Exercise description:
Nothing is to be altered; the data must be repeated exactly.

Material supplied:
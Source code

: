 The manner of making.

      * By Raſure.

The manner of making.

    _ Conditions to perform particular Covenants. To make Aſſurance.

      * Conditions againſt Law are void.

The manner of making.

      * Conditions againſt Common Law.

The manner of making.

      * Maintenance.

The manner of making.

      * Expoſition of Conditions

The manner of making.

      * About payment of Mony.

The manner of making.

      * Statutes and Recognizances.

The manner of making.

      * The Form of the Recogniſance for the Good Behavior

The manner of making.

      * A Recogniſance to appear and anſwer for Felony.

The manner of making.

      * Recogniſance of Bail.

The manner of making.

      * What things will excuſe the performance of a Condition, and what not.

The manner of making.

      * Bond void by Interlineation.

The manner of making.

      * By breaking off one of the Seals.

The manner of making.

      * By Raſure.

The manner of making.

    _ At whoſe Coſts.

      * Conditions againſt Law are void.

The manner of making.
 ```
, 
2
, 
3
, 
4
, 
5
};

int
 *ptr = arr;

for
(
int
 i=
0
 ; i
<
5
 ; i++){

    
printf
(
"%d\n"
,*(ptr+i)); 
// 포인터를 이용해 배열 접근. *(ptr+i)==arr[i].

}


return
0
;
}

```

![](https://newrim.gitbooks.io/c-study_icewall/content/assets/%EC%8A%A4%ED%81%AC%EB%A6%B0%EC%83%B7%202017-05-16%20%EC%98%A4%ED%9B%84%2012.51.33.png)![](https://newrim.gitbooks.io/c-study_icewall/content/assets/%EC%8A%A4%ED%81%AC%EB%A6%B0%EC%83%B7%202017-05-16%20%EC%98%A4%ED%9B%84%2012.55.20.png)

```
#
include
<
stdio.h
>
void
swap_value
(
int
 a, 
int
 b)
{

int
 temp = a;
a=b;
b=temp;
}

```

Response box:
Source code

: The manner of making.

      * By Raſure.

The manner of making.

    _ Conditions to perform particular Covenants. To make Aſſurance.

      * Conditions againſt Law are void.

The manner of making.

      * Conditions againſt Common Law.

The manner of making.

      * Maintenance.

The manner of making.

      * Expoſition of Conditions

The manner of making.

      * About payment of Mony.

The manner of making.

      * Statutes and Recognizances.

The manner of making.

      * The Form of the Recogniſance for the Good Behavior

The manner of making.

      * A Recogniſance to appear and anſwer for Felony.

The manner of making.

      * Recogniſance of Bail.

The manner of making.

      * What things will excuſe the performance of a Condition, and what not.

The manner of making.

      * Bond void by Interlineation.

The manner of making.

      * By breaking off one of the Seals.

The manner of making.

      * By Raſure.

The manner of making.

    _ At whoſe Coſts.

      * Conditions againſt Law are void.

The manner of making.
 ```
, 
2
, 
3
, 
4
, 
5
};

int
 *ptr = arr;

for
(
int
 i=
0
 ; i
<
5
 ; i++){

    
printf
(
"%d\n"
,*(ptr+i)); 
// 포인터를 이용해 배열 접근. *(ptr+i)==arr[i].

}


return
0
;
}

```

![](https://newrim.gitbooks.io/c-study_icewall/content/assets/%EC%8A%A4%ED%81%AC%EB%A6%B0%EC%83%B7%202017-05-16%20%EC%98%A4%ED%9B%84%2012.51.33.png)![](https://newrim.gitbooks.io/c-study_icewall/content/assets/%EC%8A%A4%ED%81%AC%EB%A6%B0%EC%83%B7%202017-05-16%20%EC%98%A4%ED%9B%84%2012.55.20.png)

```
#
include
<
stdio.h
>
void
swap_value
(
int
 a, 
int
 b)
{

int
 temp = a;
a=b;
b=temp;
}

```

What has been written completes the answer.